Budget & Tax , Law & Principles
Michael Carnuccio | October 17, 2014
Free Market Friday: A threat to prosperity
Michael Carnuccio
This week, state Supreme Court justices heard arguments regarding the constitutionality of Senate Bill 1246, which cuts the state personal income tax if revenue targets are met. Those who oppose personal income tax cuts in Oklahoma are voicing their support for this challenge.
Many have forgotten March 10, 1992, when a majority of Oklahoma voters decided with State Question 640 that state lawmakers’ ability to raise taxes and revenue needed to be restrained. The subsequent constitutional restraint requires that bills creating or increasing taxes, or making new revenue sources for the purpose of funding government, start in the House of Representatives. Also, they must be submitted to a vote of the people or receive three-fourths approval by both legislative bodies.
The initial challenge was filed by attorney Jerry Fent. Fent has challenged several provisions passed by lawmakers. Some of Fent’s prior challenges have been supported by fiscal conservatives. However, Fent is echoing what he did when challenging House Bill 2562, which prevented a 600-percent gross production tax increase. Fent is making the case that any bill related to taxes or revenue, regardless of whether or not it increases taxes or decreases taxes or revenue, is subject to SQ 640. Fent’s interpretation violates the plain wording of the amendment, intent of voters and precedent of previous court rulings on the matter.
What’s alarming is the new line of questioning by state Supreme Court justices regarding the intent of SQ 640. Based on news reports, a number of questions seem to indicate they believe SQ 640 applies to any bill dealing with revenue. Such thinking violates precedent. If a subsequent ruling reflects such rationale, this will have grave consequences on the ability to provide taxpayers relief in the future.

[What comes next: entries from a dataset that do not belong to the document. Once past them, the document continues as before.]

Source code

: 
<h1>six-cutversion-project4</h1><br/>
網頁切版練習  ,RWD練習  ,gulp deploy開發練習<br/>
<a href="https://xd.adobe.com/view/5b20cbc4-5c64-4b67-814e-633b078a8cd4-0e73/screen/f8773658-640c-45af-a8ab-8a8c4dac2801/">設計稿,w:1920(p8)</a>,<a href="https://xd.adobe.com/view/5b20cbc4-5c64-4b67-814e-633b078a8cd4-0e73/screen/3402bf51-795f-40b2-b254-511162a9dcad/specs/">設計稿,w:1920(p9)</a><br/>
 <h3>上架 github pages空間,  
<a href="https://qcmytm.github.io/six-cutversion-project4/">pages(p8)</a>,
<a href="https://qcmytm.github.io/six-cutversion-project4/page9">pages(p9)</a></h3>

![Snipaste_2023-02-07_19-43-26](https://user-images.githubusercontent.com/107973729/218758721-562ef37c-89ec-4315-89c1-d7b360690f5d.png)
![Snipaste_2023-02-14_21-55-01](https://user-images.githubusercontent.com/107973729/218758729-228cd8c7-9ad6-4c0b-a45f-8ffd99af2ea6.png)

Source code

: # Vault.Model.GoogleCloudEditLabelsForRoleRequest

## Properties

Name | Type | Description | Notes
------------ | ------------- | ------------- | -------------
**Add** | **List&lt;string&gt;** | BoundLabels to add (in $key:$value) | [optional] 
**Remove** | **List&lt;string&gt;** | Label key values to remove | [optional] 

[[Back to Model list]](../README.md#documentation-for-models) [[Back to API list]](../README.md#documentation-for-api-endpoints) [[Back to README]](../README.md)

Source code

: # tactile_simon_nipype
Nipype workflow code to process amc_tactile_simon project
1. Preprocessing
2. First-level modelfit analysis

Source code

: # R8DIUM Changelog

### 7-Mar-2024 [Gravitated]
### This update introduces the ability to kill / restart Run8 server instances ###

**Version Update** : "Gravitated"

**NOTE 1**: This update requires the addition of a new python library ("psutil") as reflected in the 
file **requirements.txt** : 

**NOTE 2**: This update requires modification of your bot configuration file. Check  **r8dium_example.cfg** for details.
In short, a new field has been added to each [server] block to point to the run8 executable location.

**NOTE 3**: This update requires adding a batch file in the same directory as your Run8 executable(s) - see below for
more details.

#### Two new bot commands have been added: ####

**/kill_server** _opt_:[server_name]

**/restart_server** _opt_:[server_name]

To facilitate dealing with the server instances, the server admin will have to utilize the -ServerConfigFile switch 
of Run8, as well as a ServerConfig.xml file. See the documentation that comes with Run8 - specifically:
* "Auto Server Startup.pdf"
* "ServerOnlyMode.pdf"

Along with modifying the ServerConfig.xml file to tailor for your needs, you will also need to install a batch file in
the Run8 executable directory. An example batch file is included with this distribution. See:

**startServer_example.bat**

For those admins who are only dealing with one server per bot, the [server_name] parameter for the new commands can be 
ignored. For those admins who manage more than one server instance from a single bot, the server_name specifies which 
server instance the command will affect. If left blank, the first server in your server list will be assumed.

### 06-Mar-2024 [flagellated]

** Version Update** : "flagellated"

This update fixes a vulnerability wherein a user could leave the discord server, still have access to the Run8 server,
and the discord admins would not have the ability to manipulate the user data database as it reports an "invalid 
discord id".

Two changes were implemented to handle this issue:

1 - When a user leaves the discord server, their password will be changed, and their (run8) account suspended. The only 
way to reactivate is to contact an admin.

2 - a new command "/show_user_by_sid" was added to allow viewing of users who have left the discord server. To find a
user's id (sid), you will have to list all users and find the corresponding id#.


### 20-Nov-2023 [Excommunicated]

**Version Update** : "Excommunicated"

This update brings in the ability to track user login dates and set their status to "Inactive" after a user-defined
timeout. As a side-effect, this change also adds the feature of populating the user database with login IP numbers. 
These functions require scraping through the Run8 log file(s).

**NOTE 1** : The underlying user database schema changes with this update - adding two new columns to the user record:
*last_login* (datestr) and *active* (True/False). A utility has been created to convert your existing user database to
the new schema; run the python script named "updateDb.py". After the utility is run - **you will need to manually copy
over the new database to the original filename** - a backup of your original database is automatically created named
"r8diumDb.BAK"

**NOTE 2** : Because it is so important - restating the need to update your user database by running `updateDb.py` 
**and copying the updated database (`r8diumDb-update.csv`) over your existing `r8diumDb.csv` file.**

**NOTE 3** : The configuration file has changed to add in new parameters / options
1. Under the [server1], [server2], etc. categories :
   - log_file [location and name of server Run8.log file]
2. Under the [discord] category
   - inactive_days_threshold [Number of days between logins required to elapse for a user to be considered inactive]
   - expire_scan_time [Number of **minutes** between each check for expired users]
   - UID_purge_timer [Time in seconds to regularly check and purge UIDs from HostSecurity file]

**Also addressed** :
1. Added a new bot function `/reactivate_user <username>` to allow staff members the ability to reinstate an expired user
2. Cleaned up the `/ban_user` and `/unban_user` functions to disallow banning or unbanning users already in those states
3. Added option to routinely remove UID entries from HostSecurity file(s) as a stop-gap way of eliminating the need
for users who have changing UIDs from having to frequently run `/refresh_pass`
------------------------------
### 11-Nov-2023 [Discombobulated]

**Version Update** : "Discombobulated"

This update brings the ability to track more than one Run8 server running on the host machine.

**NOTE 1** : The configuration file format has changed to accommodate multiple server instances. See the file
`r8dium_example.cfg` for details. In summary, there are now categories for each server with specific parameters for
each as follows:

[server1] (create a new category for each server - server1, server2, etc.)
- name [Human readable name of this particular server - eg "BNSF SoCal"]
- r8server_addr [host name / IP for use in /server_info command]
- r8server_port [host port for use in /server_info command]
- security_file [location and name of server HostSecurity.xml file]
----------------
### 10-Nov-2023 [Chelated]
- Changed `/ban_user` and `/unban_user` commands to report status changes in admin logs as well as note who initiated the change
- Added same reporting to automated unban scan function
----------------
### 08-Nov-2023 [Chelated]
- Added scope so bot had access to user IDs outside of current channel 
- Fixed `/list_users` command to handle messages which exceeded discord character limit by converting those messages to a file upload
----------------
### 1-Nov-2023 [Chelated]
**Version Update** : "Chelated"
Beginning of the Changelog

If the court rules according to Fent’s interpretation, there could be serious consequences. Appropriation bills, minor or technical amendments to revenue-related statutes, bills lowering fees and prior personal income tax cuts, business tax cuts, estate tax cuts, credits and deductions for seniors, and retiree and veteran tax cuts could all be challenged and undone.
A ruling in Fent’s favor sets a precedent benefiting only those who want to undue previous tax relief, such as the gross production tax cut. This tax-cut challenge, and any ruling in its favor, is most assuredly a threat to all.